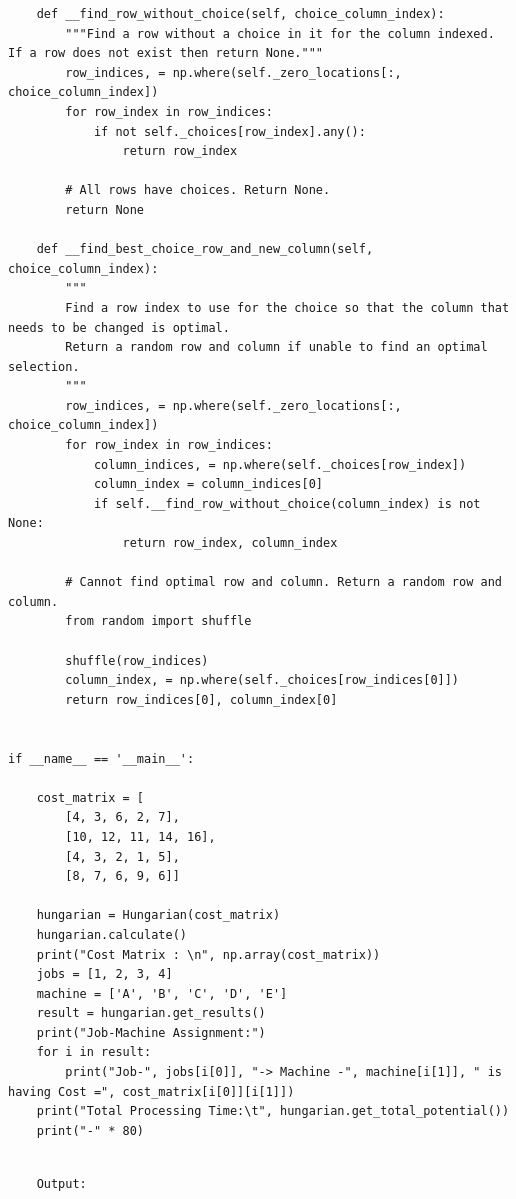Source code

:\documentclass[12pt, letterpaper, twoside]{book}
\begin{document}
\begin{lstlisting}
    def __find_row_without_choice(self, choice_column_index):
        """Find a row without a choice in it for the column indexed. If a row does not exist then return None."""
        row_indices, = np.where(self._zero_locations[:, choice_column_index])
        for row_index in row_indices:
            if not self._choices[row_index].any():
                return row_index

        # All rows have choices. Return None.
        return None

    def __find_best_choice_row_and_new_column(self, choice_column_index):
        """
        Find a row index to use for the choice so that the column that needs to be changed is optimal.
        Return a random row and column if unable to find an optimal selection.
        """
        row_indices, = np.where(self._zero_locations[:, choice_column_index])
        for row_index in row_indices:
            column_indices, = np.where(self._choices[row_index])
            column_index = column_indices[0]
            if self.__find_row_without_choice(column_index) is not None:
                return row_index, column_index

        # Cannot find optimal row and column. Return a random row and column.
        from random import shuffle

        shuffle(row_indices)
        column_index, = np.where(self._choices[row_indices[0]])
        return row_indices[0], column_index[0]


if __name__ == '__main__':

    cost_matrix = [
        [4, 3, 6, 2, 7],
        [10, 12, 11, 14, 16],
        [4, 3, 2, 1, 5],
        [8, 7, 6, 9, 6]]

    hungarian = Hungarian(cost_matrix)
    hungarian.calculate()
    print("Cost Matrix : \n", np.array(cost_matrix))
    jobs = [1, 2, 3, 4]
    machine = ['A', 'B', 'C', 'D', 'E']
    result = hungarian.get_results()
    print("Job-Machine Assignment:")
    for i in result:
        print("Job-", jobs[i[0]], "-> Machine -", machine[i[1]], " is having Cost =", cost_matrix[i[0]][i[1]])
    print("Total Processing Time:\t", hungarian.get_total_potential())
    print("-" * 80)

\end{lstlisting}
\pagebreak
\begin{lstlisting}

	Output:

\end{lstlisting}
\end{document}

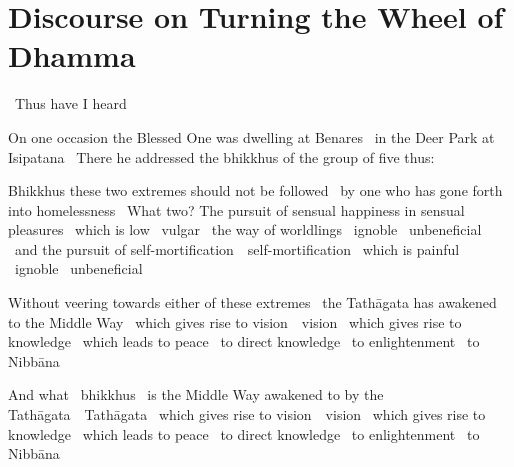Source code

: 
\section{Discourse on Turning the Wheel of Dhamma}
\label{wheel-of-dhamma-full}

\begin{leader-english}
  \anglebracketleft\ \hspace{-0.5mm}Thus have I heard \hspace{-0.5mm}\anglebracketright\
\end{leader-english}

\begin{english-only-hang}
  On one occasion the Blessed One was dwelling at Benares \breathmark\ in the Deer Park at Isipatana \breathmark\ There he addressed the bhikkhus of the group of five thus:
\end{english-only-hang}

\begin{english-only-hang}
  Bhikkhus these two extremes should not be followed \breathmark\ by one who has gone forth into homelessness \breathmark\ What two? The pursuit of sensual happiness in sensual pleasures \breathmark\ which is low \breathmark\ vulgar \breathmark\ the way of worldlings \breathmark\ ignoble \breathmark\ unbeneficial \breathmark\ and the pursuit of \ifbfiveversion \mbox{self-mortification}~\breathmark\ \else self-mortification \breathmark\ \fi which is painful \breathmark\ ignoble \breathmark\ unbeneficial
\end{english-only-hang}

\begin{english-only-hang}
  Without veering towards either of these extremes \breathmark\ the Tathāgata has awakened to the Middle Way \breathmark\ which gives rise to \ifbfiveversion \mbox{vision}~\breathmark\ \else vision \breathmark\ \fi which gives rise to knowledge \breathmark\ which leads to peace \breathmark\ to direct knowledge \breathmark\ to enlightenment \breathmark\ to Nibbāna
\end{english-only-hang}

\begin{english-only-hang}
  And what \breathmark\ bhikkhus \breathmark\ is the Middle Way awakened to by the \ifbfiveversion \mbox{Tathāgata}~\breathmark\ Tathāgata \breathmark\ \fi which gives rise to \ifbfiveversion \mbox{vision}~\breathmark\ \else vision \breathmark\ \fi which gives rise to knowledge \breathmark\ which leads to peace \breathmark\ to direct knowledge \breathmark\ to enlightenment \breathmark\ to Nibbāna
\end{english-only-hang}

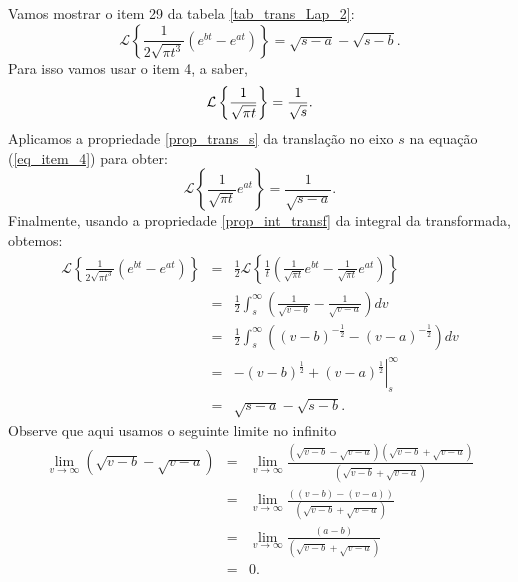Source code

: \begin{ex}Vamos mostrar o item 29 da tabela \ref{tab_trans_Lap_2}:
\begin{equation}
\mathcal{L}\left\{\frac{1}{2\sqrt{\pi t^3}}\left(e^{bt}-e^{at}\right)\right\}=\sqrt{s-a}-\sqrt{s-b}.
\end{equation}
Para isso vamos usar o item 4, a saber,
\begin{equation}{\label{eq_item_4}}
\mathcal{L}\left\{\frac{1}{\sqrt{\pi t}}\right\}=\frac{1}{\sqrt{s}}.
\end{equation}
Aplicamos a propriedade \ref{prop_trans_s} da translação no eixo $s$ na equação (\ref{eq_item_4}) para obter:
\begin{equation*}
\mathcal{L}\left\{\frac{1}{\sqrt{\pi t}}e^{at}\right\}=\frac{1}{\sqrt{s-a}}.
\end{equation*}
Finalmente, usando a propriedade \ref{prop_int_transf} da integral da transformada, obtemos:
\begin{eqnarray*}
\mathcal{L}\left\{\frac{1}{2\sqrt{\pi t^3}}\left(e^{bt}-e^{at}\right)\right\}&=&\frac{1}{2}\mathcal{L}\left\{\frac{1}{t}\left(\frac{1}{\sqrt{\pi t}}e^{bt}-\frac{1}{\sqrt{\pi t}}e^{at}\right)\right\}\\
&=&\frac{1}{2}\int_s^\infty\left(   \frac{1}{\sqrt{v-b}}-  \frac{1}{\sqrt{v-a}}\right)dv\\
&=&\frac{1}{2}\int_s^\infty  \left( \left(v-b\right)^{-\frac{1}{2}}-  \left(v-a\right)^{-\frac{1}{2}}\right)dv\\
&=&\left. -\left(v-b\right)^{\frac{1}{2}}+ \left(v-a\right)^{\frac{1}{2}}\right|_s^\infty\\
&=&\sqrt{s-a}-\sqrt{s-b}.
\end{eqnarray*}
Observe que aqui usamos o seguinte limite no infinito
\begin{eqnarray*}
\lim_{v\to\infty}\left( \sqrt{v-b}- \sqrt{v-a}\right)&=&\lim_{v\to\infty}\frac{\left(\sqrt{v-b}- \sqrt{v-a}\right)\left(\sqrt{v-b}+ \sqrt{v-a}\right)}{\left(\sqrt{v-b}+ \sqrt{v-a}\right)}\\
&=&\lim_{v\to\infty}\frac{\left((v-b)- (v-a)\right)}{\left(\sqrt{v-b}+ \sqrt{v-a}\right)}\\
&=&\lim_{v\to\infty}\frac{\left(a-b\right)}{\left(\sqrt{v-b}+ \sqrt{v-a}\right)}\\
&=&0.
\end{eqnarray*}
\end{ex}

++++++++++

▶ Activity
Within the records above, determine how many lines contain the word "ifbfiveversion". Respond with that number and no other text.

▶ Answer for the task
3